> **What you need to do**
Please print every line from the one containing "## 5\. Reduces the Risk of Shadow IT" through the last line of the records below, exactly as written and nothing more.

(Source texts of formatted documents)
-*-

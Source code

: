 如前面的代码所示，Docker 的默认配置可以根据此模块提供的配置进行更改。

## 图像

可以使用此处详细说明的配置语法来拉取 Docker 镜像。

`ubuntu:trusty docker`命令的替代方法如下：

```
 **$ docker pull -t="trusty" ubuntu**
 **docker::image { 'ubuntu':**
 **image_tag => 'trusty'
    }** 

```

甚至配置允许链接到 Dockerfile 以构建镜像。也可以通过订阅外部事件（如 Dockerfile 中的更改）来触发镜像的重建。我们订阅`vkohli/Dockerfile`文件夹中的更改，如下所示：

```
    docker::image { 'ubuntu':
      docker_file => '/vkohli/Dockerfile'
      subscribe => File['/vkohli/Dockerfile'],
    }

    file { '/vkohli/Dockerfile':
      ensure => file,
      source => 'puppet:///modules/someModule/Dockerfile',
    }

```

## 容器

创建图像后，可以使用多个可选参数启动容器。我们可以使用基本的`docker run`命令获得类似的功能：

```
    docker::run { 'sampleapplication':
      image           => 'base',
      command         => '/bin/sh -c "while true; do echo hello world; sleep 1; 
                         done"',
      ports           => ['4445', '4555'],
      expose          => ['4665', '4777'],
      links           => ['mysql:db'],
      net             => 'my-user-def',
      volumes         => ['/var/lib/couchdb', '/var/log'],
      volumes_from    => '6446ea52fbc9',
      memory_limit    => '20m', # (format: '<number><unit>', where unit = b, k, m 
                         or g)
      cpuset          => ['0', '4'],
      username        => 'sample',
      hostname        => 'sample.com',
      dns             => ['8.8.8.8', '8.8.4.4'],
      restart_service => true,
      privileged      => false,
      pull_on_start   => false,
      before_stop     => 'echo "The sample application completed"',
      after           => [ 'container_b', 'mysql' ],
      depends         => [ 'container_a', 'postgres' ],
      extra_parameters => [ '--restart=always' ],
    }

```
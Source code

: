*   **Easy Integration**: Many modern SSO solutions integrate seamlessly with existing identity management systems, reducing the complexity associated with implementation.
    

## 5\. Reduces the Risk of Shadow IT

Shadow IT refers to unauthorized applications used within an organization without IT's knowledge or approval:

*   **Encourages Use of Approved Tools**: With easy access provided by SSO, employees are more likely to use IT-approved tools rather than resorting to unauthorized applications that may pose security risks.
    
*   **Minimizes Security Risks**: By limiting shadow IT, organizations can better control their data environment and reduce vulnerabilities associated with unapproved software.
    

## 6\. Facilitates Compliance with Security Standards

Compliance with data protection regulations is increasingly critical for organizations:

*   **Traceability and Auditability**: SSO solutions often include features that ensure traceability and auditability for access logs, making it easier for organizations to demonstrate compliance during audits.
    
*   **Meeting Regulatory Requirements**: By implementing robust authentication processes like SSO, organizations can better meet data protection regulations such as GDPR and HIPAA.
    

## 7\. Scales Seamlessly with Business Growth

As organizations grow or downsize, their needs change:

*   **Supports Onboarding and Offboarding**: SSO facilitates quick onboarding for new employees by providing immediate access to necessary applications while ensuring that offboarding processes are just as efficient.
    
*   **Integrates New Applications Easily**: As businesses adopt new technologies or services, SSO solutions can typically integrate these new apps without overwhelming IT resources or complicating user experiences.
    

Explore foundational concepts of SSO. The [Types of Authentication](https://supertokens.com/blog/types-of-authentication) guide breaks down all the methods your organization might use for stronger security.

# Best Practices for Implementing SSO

-*-

> **Exercise response**
## 5\. Reduces the Risk of Shadow IT

Shadow IT refers to unauthorized applications used within an organization without IT's knowledge or approval:

*   **Encourages Use of Approved Tools**: With easy access provided by SSO, employees are more likely to use IT-approved tools rather than resorting to unauthorized applications that may pose security risks.
    
*   **Minimizes Security Risks**: By limiting shadow IT, organizations can better control their data environment and reduce vulnerabilities associated with unapproved software.
    

## 6\. Facilitates Compliance with Security Standards

Compliance with data protection regulations is increasingly critical for organizations:

*   **Traceability and Auditability**: SSO solutions often include features that ensure traceability and auditability for access logs, making it easier for organizations to demonstrate compliance during audits.
    
*   **Meeting Regulatory Requirements**: By implementing robust authentication processes like SSO, organizations can better meet data protection regulations such as GDPR and HIPAA.
    

## 7\. Scales Seamlessly with Business Growth

As organizations grow or downsize, their needs change:

*   **Supports Onboarding and Offboarding**: SSO facilitates quick onboarding for new employees by providing immediate access to necessary applications while ensuring that offboarding processes are just as efficient.
    
*   **Integrates New Applications Easily**: As businesses adopt new technologies or services, SSO solutions can typically integrate these new apps without overwhelming IT resources or complicating user experiences.
    

Explore foundational concepts of SSO. The [Types of Authentication](https://supertokens.com/blog/types-of-authentication) guide breaks down all the methods your organization might use for stronger security.

# Best Practices for Implementing SSO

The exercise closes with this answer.